Obviously there is enormous variability in the kinds of bugs that may present themselves. Ignoring major execution path failures (e.g., infinite loop, the program counter ending up in nonprogram memory), a typical failure would be noticed in the video output of the target, shown in figure 1. In this example a sprite's location is definitely incorrect. The top sprite is offset from being in the expected column and is at 13,11 instead of 24,11. We know the aliens always attack in columns, so something is wrong with the emulator. A pair of values in the emulator's memory state determines the sprite's position. This address would, in fact, be the location of a video hardware register that directly determines the displayed position. You can use the platform debugger to confirm the register values are, in fact, 13,11. Unfortunately, even if you know the values are wrong, finding the actual error is not easy.

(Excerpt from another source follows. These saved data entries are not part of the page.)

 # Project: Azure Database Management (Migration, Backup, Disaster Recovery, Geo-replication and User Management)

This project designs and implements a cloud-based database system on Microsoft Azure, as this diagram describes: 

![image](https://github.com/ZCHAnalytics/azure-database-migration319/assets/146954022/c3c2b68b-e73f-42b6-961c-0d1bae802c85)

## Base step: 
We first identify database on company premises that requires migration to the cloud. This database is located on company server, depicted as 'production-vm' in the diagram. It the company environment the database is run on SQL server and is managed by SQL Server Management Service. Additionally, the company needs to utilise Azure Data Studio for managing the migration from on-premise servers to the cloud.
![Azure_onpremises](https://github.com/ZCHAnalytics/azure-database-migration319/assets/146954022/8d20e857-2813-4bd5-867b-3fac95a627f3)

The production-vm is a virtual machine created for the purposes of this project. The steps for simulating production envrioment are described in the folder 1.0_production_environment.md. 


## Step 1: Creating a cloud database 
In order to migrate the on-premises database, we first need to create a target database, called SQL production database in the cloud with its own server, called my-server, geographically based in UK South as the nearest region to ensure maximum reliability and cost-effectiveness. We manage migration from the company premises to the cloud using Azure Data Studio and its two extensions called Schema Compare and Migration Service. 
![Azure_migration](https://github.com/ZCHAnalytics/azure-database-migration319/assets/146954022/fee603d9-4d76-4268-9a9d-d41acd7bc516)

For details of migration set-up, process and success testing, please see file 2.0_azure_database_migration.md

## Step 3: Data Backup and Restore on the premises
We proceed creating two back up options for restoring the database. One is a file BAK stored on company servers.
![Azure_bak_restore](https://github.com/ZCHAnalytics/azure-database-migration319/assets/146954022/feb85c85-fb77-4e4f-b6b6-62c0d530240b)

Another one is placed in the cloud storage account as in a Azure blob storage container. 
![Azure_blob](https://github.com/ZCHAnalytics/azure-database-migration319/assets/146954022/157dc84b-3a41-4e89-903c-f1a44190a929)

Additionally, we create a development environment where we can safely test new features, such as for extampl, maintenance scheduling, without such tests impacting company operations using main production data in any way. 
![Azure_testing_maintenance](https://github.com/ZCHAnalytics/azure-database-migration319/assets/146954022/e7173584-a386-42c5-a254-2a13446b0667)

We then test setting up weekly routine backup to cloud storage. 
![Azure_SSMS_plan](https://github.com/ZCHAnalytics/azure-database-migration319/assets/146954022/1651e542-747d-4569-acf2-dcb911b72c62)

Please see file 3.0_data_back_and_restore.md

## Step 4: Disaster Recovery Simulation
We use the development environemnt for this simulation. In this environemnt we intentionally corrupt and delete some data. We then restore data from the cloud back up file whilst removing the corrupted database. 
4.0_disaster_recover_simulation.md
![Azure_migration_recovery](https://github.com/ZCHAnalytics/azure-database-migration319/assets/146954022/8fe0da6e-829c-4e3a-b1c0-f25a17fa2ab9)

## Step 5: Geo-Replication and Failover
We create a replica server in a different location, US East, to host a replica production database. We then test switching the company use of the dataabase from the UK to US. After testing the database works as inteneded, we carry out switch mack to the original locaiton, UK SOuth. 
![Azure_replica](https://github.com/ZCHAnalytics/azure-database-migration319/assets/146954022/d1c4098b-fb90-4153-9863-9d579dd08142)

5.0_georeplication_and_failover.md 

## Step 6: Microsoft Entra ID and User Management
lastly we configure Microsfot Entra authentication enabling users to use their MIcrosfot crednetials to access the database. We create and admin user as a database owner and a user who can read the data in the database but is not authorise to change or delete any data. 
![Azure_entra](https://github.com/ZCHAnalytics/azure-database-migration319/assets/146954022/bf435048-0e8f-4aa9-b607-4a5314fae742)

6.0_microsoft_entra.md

The incorrect register values are the end of a chain of earlier calculations (see sidebar, "Screen Image Chain"). Finding the error involves working backwards through the causal sequence to find where the miscalculation occurred. The debugger, however, shows us only the current state of the machine. If it is possible at all, reconstructing the event chain will involve a lot of detective work.
There may be an easy shortcut to solving the problem. If you are trying to create a faster emulator from an existing one that is known to work, then you can use the correct emulator to debug the incorrect one. The correct emulator can be modified to create a trace of input and CPU state, and the target emulator can read this trace file (see sidebar, "An Example 6502 Trace"). The input values are used instead of real input (joystick positions). After each do-instruction call, the current machine state is matched with the trace, and execution is halted on divergence. At this point you can use the host debugger to examine the problem in detail and find the resolution.
What if, as is more likely the case, you don't have a reference trace? You still know the ultimate source of the error is when the incorrect X value 13 is placed into memory location 0xc000. You can search the trace file to find cases when this value is written (e.g., search the BUS column for C000w0d). At this point you will see the incorrect value coming from a register, and looking just a few trace lines back, you will identify the address of the incorrect value in the shadow memory (see "Screen Image Chain" sidebar to show the path being followed).
At this point you can apply the same steps with the (now) known address of the shadow memory to find the point in the trace where the sprite struct is modified. As you keep tracing backwards, you will find either more memory locations to trace or sections of code that can be hand-verified to find the offending emulation error. It certainly isn't as easy as using a reference, but there is a good chance of finding the error without constantly rerunning the emulator.
An emulator using traces can hunt down problems in a machine description, but traces can also be useful when the problem exists in the code itself and not the machine description. Using such a trace can make finding memory corruption problems much easier. Consider a particularly nasty kind of corruption: the corrupted data structure is owned by the runtime memory allocator implementation. For example, the program crashes inside of a call to malloc() as it traverses the free list. The actual crash is apparent in the debugger but the ultimate cause is not.
Suppose that the direct problem is that a particular pointer value at location 0x8004074 in the allocator's linked list has been modified. Instead of a plausible value, it contains 0x1—an invalid and unaligned memory reference. The standard debugger cannot be of much more help at this point, as it can reveal the invalid value but not when it became invalid. (You could use a break-on-write, but that won't work if the corrupted address changes between runs.)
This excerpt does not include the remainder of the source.